Thursday, 16 September 2010

The Ten Commandments

I watched DeMille's "The Ten Commandments" the other day. Unfortunately I have to put it in the category of classic films which have not stood the test of time. I can overlook the stony acting, but it's even harder to overlook the special effects, which are unsurprisingly laughable by today's standards. The most disappointing aspect is that Moses is a far less interesting character in the movie than he is in the Bible. The movie adds a lot of extra-Biblical material, some from ancient sources but a lot that they just made up (like a romance with Pharoah's future wife), but that isn't very interesting. Yet after the encounter with the burning bush, Moses is portrayed as essentially a one-dimensional inerrant servant of God. We see nothing of his lack of self-confidence (even faith!) before God that led to God appointing Aaron as his mouthpiece. We don't see Moses pleading with God for mercy for the Israelites after the golden calf episode, or the conflicts he had with Aaron then and at other times. We don't see Moses' sin at Meribah, or the grief he must have had over God preventing him from entering the promised land. It's telling that the Bible gives us a more nuanced portrait of major characters than some modern storytellers can manage.

I think that DeMille's stated theme for the movie --- that people everywhere should be free from slavery and the despotism of kings, being subject only to (God's) law --- is misplaced. Worthy as it is, as far as I can tell it is not a significant theme anywhere in the Torah. God delivered the Israelites from oppression, explicitly not because of they deserved it, but rather because of his promises to Abraham and his desire to set apart a chosen people for his own glory. DeMille's theme would not have sat well if the movie had shown the non-democratic aspects of Moses' rule, or the Israelites continuing to take slaves; I think he was imposing his own priorities on the story. (The story of Samuel would be much better foundation for that theme --- when the Israelites demand a "king such as other nations have", with severe consequences.)

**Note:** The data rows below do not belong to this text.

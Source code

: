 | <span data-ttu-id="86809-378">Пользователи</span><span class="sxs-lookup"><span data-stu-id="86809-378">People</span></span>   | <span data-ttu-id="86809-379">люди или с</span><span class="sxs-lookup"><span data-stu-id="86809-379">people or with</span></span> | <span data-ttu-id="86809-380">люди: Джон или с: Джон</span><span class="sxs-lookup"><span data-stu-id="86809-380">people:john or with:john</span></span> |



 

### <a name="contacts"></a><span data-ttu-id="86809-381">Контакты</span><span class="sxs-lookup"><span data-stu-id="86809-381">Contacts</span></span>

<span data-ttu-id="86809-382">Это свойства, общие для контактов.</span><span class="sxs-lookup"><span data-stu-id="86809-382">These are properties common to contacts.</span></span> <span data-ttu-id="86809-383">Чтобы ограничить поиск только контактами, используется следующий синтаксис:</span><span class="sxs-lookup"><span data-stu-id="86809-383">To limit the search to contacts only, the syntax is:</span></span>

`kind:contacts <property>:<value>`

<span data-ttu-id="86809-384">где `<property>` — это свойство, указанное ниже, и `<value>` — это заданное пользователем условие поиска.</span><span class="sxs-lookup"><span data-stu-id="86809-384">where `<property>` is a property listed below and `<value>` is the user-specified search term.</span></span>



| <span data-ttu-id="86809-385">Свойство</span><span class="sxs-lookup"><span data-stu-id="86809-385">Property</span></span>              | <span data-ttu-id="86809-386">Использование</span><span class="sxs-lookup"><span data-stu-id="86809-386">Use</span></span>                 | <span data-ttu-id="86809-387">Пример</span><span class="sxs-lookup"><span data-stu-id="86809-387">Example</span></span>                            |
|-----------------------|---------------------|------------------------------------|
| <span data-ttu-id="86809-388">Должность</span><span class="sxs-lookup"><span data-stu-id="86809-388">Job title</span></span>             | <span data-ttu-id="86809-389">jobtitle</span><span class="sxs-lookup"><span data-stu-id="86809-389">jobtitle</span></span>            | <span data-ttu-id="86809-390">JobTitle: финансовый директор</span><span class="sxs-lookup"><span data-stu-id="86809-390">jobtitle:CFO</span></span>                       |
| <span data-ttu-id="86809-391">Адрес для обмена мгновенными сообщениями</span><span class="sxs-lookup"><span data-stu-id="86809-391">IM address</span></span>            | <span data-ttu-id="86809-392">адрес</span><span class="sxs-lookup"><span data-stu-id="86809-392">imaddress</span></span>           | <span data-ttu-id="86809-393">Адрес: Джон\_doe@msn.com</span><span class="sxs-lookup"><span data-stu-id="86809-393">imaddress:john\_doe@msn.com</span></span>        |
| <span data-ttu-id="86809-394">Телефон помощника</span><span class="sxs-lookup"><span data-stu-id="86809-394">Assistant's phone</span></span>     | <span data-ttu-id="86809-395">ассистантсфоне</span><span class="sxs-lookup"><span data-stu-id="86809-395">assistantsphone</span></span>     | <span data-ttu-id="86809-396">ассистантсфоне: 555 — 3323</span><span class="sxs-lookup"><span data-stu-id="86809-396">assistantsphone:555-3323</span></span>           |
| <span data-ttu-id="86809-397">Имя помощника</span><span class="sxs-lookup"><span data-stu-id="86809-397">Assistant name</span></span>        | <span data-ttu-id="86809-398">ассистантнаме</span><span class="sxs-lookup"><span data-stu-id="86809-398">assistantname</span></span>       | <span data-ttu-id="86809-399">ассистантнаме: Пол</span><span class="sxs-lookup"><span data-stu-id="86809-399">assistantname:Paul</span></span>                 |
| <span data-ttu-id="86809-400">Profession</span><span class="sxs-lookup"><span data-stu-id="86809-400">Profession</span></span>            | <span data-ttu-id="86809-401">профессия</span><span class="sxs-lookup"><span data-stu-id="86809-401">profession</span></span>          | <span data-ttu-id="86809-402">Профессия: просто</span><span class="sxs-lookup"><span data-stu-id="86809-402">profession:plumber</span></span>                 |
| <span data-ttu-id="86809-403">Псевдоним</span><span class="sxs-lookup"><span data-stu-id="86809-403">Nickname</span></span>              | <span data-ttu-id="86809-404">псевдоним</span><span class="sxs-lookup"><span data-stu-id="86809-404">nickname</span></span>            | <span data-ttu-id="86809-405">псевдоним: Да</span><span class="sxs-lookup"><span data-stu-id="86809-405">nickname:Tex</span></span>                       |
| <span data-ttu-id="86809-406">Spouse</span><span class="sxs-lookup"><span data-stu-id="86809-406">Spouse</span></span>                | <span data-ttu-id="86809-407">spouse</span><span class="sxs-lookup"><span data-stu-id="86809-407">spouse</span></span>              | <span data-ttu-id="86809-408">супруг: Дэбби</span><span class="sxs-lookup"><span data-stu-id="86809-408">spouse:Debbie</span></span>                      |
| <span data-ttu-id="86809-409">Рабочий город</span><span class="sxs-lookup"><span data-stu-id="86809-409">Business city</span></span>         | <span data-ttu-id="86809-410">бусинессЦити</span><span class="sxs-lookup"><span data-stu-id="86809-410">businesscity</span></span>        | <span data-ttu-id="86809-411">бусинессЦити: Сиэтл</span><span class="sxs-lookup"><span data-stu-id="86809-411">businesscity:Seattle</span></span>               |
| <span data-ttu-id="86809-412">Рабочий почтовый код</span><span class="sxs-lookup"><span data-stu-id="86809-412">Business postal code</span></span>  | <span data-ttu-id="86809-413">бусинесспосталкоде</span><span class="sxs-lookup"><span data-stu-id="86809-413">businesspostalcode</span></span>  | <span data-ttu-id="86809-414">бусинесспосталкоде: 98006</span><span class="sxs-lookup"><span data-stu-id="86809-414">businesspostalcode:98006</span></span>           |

One part of the movie I thought was really good was the depiction of the night of the first Passover. It captured just a little of the horror and dread that must have been experienced by everyone, including the Israelites.



7 comments:

  1. You mean they made a movie that is not an accurate portrayal of the story it is based on? That's unpossible!

    ReplyDelete
  2. "God delivered the Israelites from oppression, explicitly not because of they deserved it, but rather because of his promises to Abraham and his desire to set apart a chosen people for his own glory."
    I agree up to a point, but I think that it was also important that the Egyptians were made aware that there is only one God. By sending the plagues etc. God made it known that only He has the power to save and that idols are just chunks hewn from wood and stone.
    I spent some time in Egypt and was surprised to learn that before Moses was in Egypt Akhenaten started to worship "The One True God" ... the people soon went back to worshipping other gods. Akhenaten gave the Egyptions their chance to worship God so the destruction that the Egyptians experienced is much more clearly justified from this perspective.

    ReplyDelete
  3. Robert O'Callahan17 September 2010 18:22

    Good point.

    ReplyDelete
  4. Except, of course, for the fact that the Old Testament was, in the words of a PBS documentary on the subject, mostly fiction with little basis in fact.

    ReplyDelete
  5. Mike: Akhenaten's "One True God" was not the Jewish God. He just picked the already existing sun god/sun disc as the only god. This would be akin to the Greeks one day deciding that Zeus was the only God and started erasing all the other Olympian gods from the record. Furthermore, during Akhenaten's reign, Egypt was probably more henotheistic than monotheistic, and his changes were pretty much eliminated right after his death, several centuries before Israelite/Judaic history in the eastern Mediterranean coast. Oh, and worship of the sun disc was very naturalistic, a method quite distinct from Hebraic worship.
    So if the plagues, etc were punishment, they weren't for abandoning worship of the Hebrew God.

    ReplyDelete
  6. Robert O'Callahan18 September 2010 17:39

    Helen, invoking unspecified talking heads interviewed by PBS is pretty weak even for an argument from authority.

    ReplyDelete
  7. Well I have to say that I agree with Lisa because that is what the truth is!!!
    And I just wanted to say...
    Lisa would YOU like to go out with me?
    If you do this is my number '07254367551'
    I AM ALREADY IN LOVE WITH YOU!!!!!!!!!!!!